▶ PROVIDED DATA:
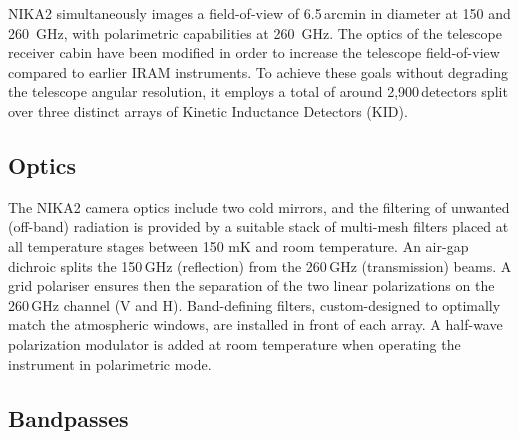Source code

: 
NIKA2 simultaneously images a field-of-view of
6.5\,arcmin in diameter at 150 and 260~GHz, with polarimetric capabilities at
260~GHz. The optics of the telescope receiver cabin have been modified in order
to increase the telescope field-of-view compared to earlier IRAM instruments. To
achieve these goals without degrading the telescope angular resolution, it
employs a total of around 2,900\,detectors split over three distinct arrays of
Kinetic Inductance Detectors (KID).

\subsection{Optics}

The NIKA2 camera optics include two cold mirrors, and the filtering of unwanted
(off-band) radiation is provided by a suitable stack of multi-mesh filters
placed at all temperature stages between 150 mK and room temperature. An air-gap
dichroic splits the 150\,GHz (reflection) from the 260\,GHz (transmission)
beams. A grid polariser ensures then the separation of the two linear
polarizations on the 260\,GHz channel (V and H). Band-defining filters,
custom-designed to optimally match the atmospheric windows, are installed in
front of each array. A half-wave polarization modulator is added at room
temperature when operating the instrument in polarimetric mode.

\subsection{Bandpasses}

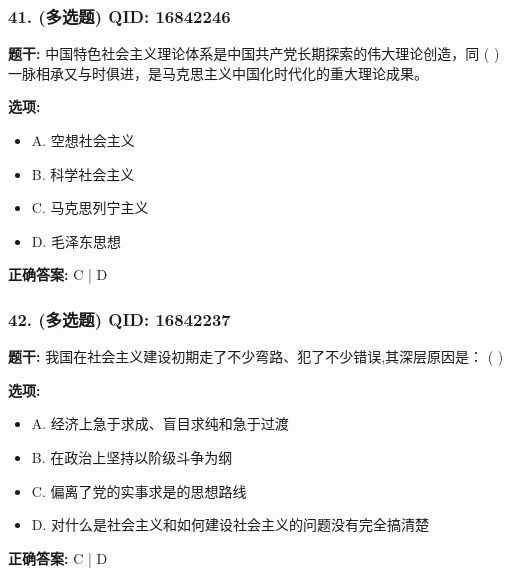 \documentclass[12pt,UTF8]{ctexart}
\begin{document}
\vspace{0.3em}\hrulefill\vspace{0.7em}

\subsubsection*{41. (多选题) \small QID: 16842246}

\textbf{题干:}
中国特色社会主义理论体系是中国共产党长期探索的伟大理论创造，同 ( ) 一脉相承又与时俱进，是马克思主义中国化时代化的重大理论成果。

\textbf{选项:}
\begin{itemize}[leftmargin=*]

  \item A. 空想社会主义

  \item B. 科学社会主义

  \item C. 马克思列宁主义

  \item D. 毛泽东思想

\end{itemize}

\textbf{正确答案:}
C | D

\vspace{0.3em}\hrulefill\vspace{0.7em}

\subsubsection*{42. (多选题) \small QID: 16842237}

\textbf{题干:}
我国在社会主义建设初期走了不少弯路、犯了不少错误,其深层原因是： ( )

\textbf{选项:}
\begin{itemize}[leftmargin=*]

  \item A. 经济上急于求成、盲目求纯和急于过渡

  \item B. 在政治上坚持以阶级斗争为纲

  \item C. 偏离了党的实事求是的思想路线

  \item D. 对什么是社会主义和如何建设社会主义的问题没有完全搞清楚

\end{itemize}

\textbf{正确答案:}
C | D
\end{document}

▶ EXERCISE INSTRUCTIONS: Find and copy each line in the material above where the string "field" occurs.

▶ RESULT OF THE EXERCISE:
NIKA2 simultaneously images a field-of-view of
to increase the telescope field-of-view compared to earlier IRAM instruments. To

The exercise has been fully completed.